For the records below, say how many lines contain the string "documentation". Give the number only.

Source data:
------------------------------------------------------------------------
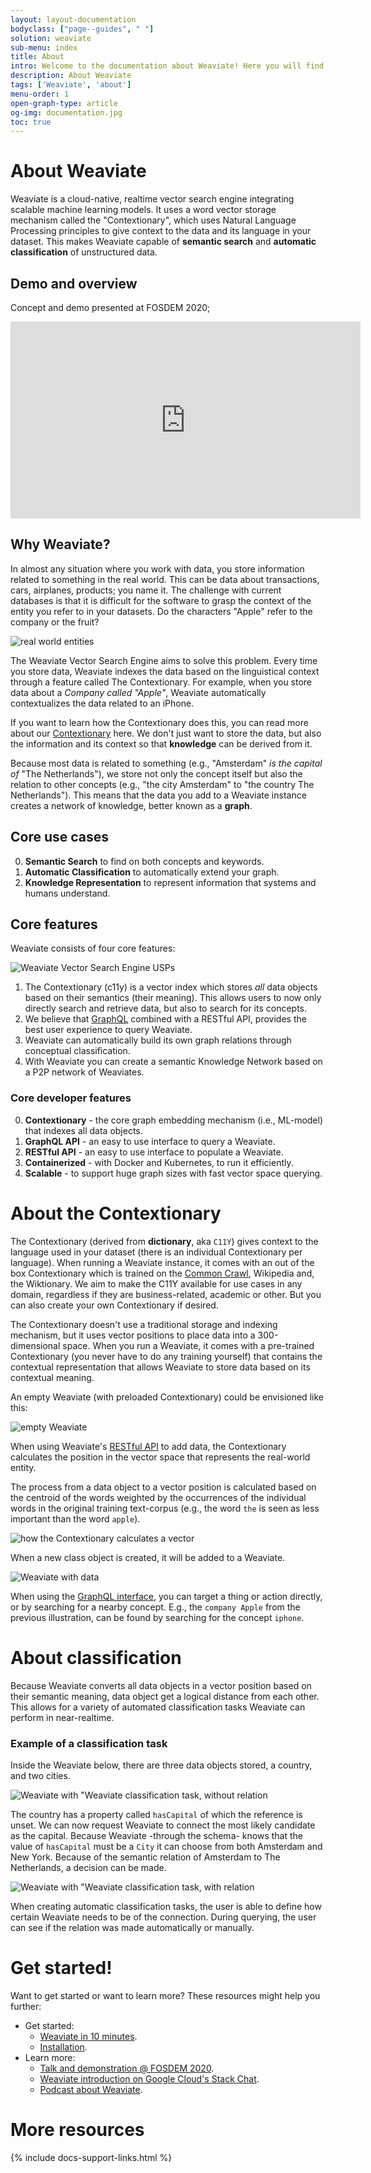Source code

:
 ```yaml
---
layout: layout-documentation
bodyclass: ["page--guides", " "]
solution: weaviate
sub-menu: index
title: About
intro: Welcome to the documentation about Weaviate! Here you will find what's Weaviate all about, how to start your own Weaviate instance and interact with it, and how to use it to perform semantic search and automatic classification.<br><br>Like what you see? Consider giving us a <a href="https://github.com/semi-technologies/weaviate/stargazers">⭐ on Github</a>.
description: About Weaviate
tags: ['Weaviate', 'about']
menu-order: 1
open-graph-type: article
og-img: documentation.jpg
toc: true
---
```


# About Weaviate

Weaviate is a cloud-native, realtime vector search engine integrating scalable machine learning models. It uses a word vector storage mechanism called the "Contextionary", which uses Natural Language Processing principles to give context to the data and its language in your dataset. This makes Weaviate capable of **semantic search** and **automatic classification** of unstructured data.

## Demo and overview

Concept and demo presented at FOSDEM 2020;

<p><iframe width="560" height="315" src="https://www.youtube.com/embed/3NfcAF4qm2k" frameborder="0" allow="accelerometer; autoplay; encrypted-media; gyroscope; picture-in-picture" allowfullscreen></iframe></p>

## Why Weaviate?

In almost any situation where you work with data, you store information related to something in the real world. This can be data about transactions, cars, airplanes, products; you name it. The challenge with current databases is that it is difficult for the software to grasp the context of the entity you refer to in your datasets. Do the characters "Apple" refer to the company or the fruit?

![real world entities](/img/guides/entities.jpg "real world entities")

The Weaviate Vector Search Engine aims to solve this problem. Every time you store data, Weaviate indexes the data based on the linguistical context through a feature called The Contextionary. For example, when you store data about a _Company called "Apple"_, Weaviate automatically contextualizes the data related to an iPhone.

If you want to learn how the Contextionary does this, you can read more about our [Contextionary](#about-the-contextionary) here. We don't just want to store the data, but also the information and its context so that **knowledge** can be derived from it.

Because most data is related to something (e.g., "Amsterdam" _is the capital of_ "The Netherlands"), we store not only the concept itself but also the relation to other concepts (e.g., "the city Amsterdam" to "the country The Netherlands"). This means that the data you add to a Weaviate instance creates a network of knowledge, better known as a **graph**.

## Core use cases

0. **Semantic Search** to find on both concepts and keywords.
0. **Automatic Classification** to automatically extend your graph.
0. **Knowledge Representation** to represent information that systems and humans understand.

## Core features

Weaviate consists of four core features:

![Weaviate Vector Search Engine USPs](/img/guides/USPs.png "Weaviate Vector Search Engine USPs")

1. The Contextionary (c11y) is a vector index which stores _all_ data objects based on their semantics (their meaning). This allows users to now only directly search and retrieve data, but also to search for its concepts.
2. We believe that [GraphQL](https://graphql.org/) combined with a RESTful API, provides the best user experience to query Weaviate.
3. Weaviate can automatically build its own graph relations through conceptual classification.
4. With Weaviate you can create a semantic Knowledge Network based on a P2P network of Weaviates.

### Core developer features

0. **Contextionary** - the core graph embedding mechanism (i.e., ML-model) that indexes all data objects.
0. **GraphQL API** - an easy to use interface to query a Weaviate.
0. **RESTful API** - an easy to use interface to populate a Weaviate.
0. **Containerized** - with Docker and Kubernetes, to run it efficiently.
1. **Scalable** - to support huge graph sizes with fast vector space querying.

# About the Contextionary

The Contextionary (derived from **dictionary**, aka `C11Y`) gives context to the language used in your dataset (there is an individual Contextionary per language). When running a Weaviate instance, it comes with an out of the box Contextionary which is trained on the [Common Crawl](https://commoncrawl.org/), Wikipedia and, the Wiktionary. We aim to make the C11Y available for use cases in any domain, regardless if they are business-related, academic or other. But you can also create your own Contextionary if desired.

The Contextionary doesn't use a traditional storage and indexing mechanism, but it uses vector positions to place data into a 300-dimensional space. When you run a Weaviate, it comes with a pre-trained Contextionary (you never have to do any training yourself) that contains the contextual representation that allows Weaviate to store data based on its contextual meaning.

An empty Weaviate (with preloaded Contextionary) could be envisioned like this:

![empty Weaviate](/img/guides/c11y-empty.jpg "empty Weaviate")

When using Weaviate's [RESTful API](./restful-api-references/index.html) to add data, the Contextionary calculates the position in the vector space that represents the real-world entity.

The process from a data object to a vector position is calculated based on the centroid of the words weighted by the occurrences of the individual words in the original training text-corpus (e.g., the word `the` is seen as less important than the word `apple`).

![how the Contextionary calculates a vector](/img/guides/object-to-vector.jpg "how the Contextionary calculates a vector")

When a new class object is created, it will be added to a Weaviate.

![Weaviate with data](/img/guides/c11y-with-data.jpg "Weaviate with data")

When using the [GraphQL interface](./graphql-references/index.html), you can target a thing or action directly, or by searching for a nearby concept. E.g., the `company Apple` from the previous illustration, can be found by searching for the concept `iphone`.

# About classification

Because Weaviate converts all data objects in a vector position based on their semantic meaning, data object get a logical distance from each other. This allows for a variety of automated classification tasks Weaviate can perform in near-realtime.

### Example of a classification task

Inside the Weaviate below, there are three data objects stored, a country, and two cities.

![Weaviate with "Weaviate classification task, without relation](/img/guides/c11y-class1.jpg "Weaviate classification task, without relation")

The country has a property called `hasCapital` of which the reference is unset. We can now request Weaviate to connect the most likely candidate as the capital. Because Weaviate -through the schema- knows that the value of `hasCapital` must be a `City` it can choose from both Amsterdam and New York. Because of the semantic relation of Amsterdam to The Netherlands, a decision can be made.

![Weaviate with "Weaviate classification task, with relation](/img/guides/c11y-class2.jpg "Weaviate classification task, with relation")

When creating automatic classification tasks, the user is able to define how certain Weaviate needs to be of the connection. During querying, the user can see if the relation was made automatically or manually.

# Get started!

Want to get started or want to learn more? These resources might help you further:

- Get started:
    - [Weaviate in 10 minutes](./getting-started/quick-start.html).
    - [Installation](./getting-started/installation.html).
- Learn more:
    - [Talk and demonstration @ FOSDEM 2020](/news/fosdem-2020.html).
    - [Weaviate introduction on Google Cloud's Stack Chat](https://www.semi.technology/news/gcp-stackchat.html).
    - [Podcast about Weaviate](/news/gcp-podcast.html).

# More resources

{% include docs-support-links.html %}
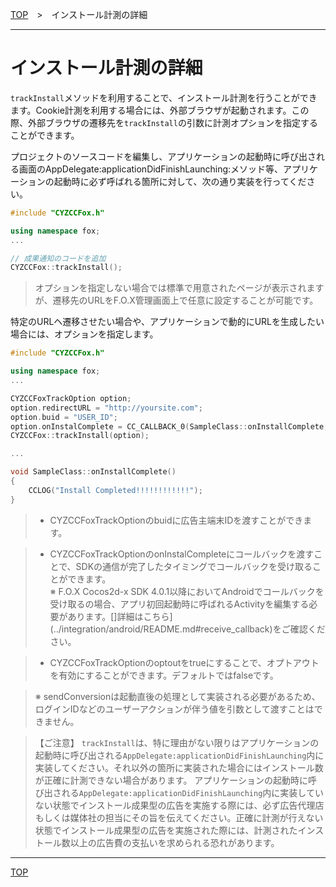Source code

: [TOP](../../README.md)　>　インストール計測の詳細

---

# インストール計測の詳細

`trackInstall`メソッドを利用することで、インストール計測を行うことができます。Cookie計測を利用する場合には、外部ブラウザが起動されます。この際、外部ブラウザの遷移先を`trackInstall`の引数に計測オプションを指定することができます。<br>

プロジェクトのソースコードを編集し、アプリケーションの起動時に呼び出される画面のAppDelegate:applicationDidFinishLaunching:メソッド等、アプリケーションの起動時に必ず呼ばれる箇所に対して、次の通り実装を行ってください。

```cpp
#include "CYZCCFox.h"

using namespace fox;
...

// 成果通知のコードを追加
CYZCCFox::trackInstall();
```

> オプションを指定しない場合では標準で用意されたページが表示されますが、遷移先のURLをF.O.X管理画面上で任意に設定することが可能です。


特定のURLヘ遷移させたい場合や、アプリケーションで動的にURLを生成したい場合には、オプションを指定します。

```cpp
#include "CYZCCFox.h"

using namespace fox;
...

CYZCCFoxTrackOption option;
option.redirectURL = "http://yoursite.com";
option.buid = "USER_ID";
option.onInstalComplete = CC_CALLBACK_0(SampleClass::onInstallComplete, this);
CYZCCFox::trackInstall(option);

...

void SampleClass::onInstallComplete()
{
	CCLOG("Install Completed!!!!!!!!!!!!");
}
```

> * CYZCCFoxTrackOptionのbuidに広告主端末IDを渡すことができます。

> * CYZCCFoxTrackOptionのonInstalCompleteにコールバックを渡すことで、SDKの通信が完了したタイミングでコールバックを受け取ることができます。<br>※ F.O.X Cocos2d-x SDK 4.0.1以降においてAndroidでコールバックを受け取るの場合、アプリ初回起動時に呼ばれるActivityを編集する必要があります。[]詳細はこちら](../integration/android/README.md#receive_callback)をご確認ください。

> * CYZCCFoxTrackOptionのoptoutをtrueにすることで、オプトアウトを有効にすることができます。デフォルトではfalseです。

> ※ sendConversionは起動直後の処理として実装される必要があるため、ログインIDなどのユーザーアクションが伴う値を引数として渡すことはできません。

> 【ご注意】
`trackInstall`は、特に理由がない限りはアプリケーションの起動時に呼び出される`AppDelegate:applicationDidFinishLaunching`内に実装してください。それ以外の箇所に実装された場合にはインストール数が正確に計測できない場合があります。
アプリケーションの起動時に呼び出される`AppDelegate:applicationDidFinishLaunching`内に実装していない状態でインストール成果型の広告を実施する際には、必ず広告代理店もしくは媒体社の担当にその旨を伝えてください。正確に計測が行えない状態でインストール成果型の広告を実施された際には、計測されたインストール数以上の広告費の支払いを求められる恐れがあります。


---
[TOP](../../README.md)
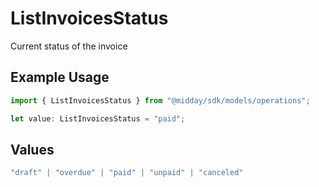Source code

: # ListInvoicesStatus

Current status of the invoice

## Example Usage

```typescript
import { ListInvoicesStatus } from "@midday/sdk/models/operations";

let value: ListInvoicesStatus = "paid";
```

## Values

```typescript
"draft" | "overdue" | "paid" | "unpaid" | "canceled"
```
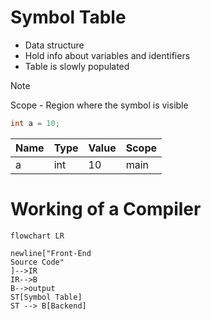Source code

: # Symbol Table
- Data structure
- Hold info about variables and identifiers
- Table is slowly populated
>[!note] 
> Scope - Region where the symbol is visible


```c
int a = 10;
```

| Name | Type | Value | Scope |
| ---- | ---- | ----- | ----- |
| a    | int  | 10    | main  | 

# Working of a Compiler

```mermaid
flowchart LR

newline["Front-End
Source Code"
]-->IR
IR-->B
B-->output
ST[Symbol Table]
ST --> B[Backend]

```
------------------------------------------------------------------------
» **Exercise response**
3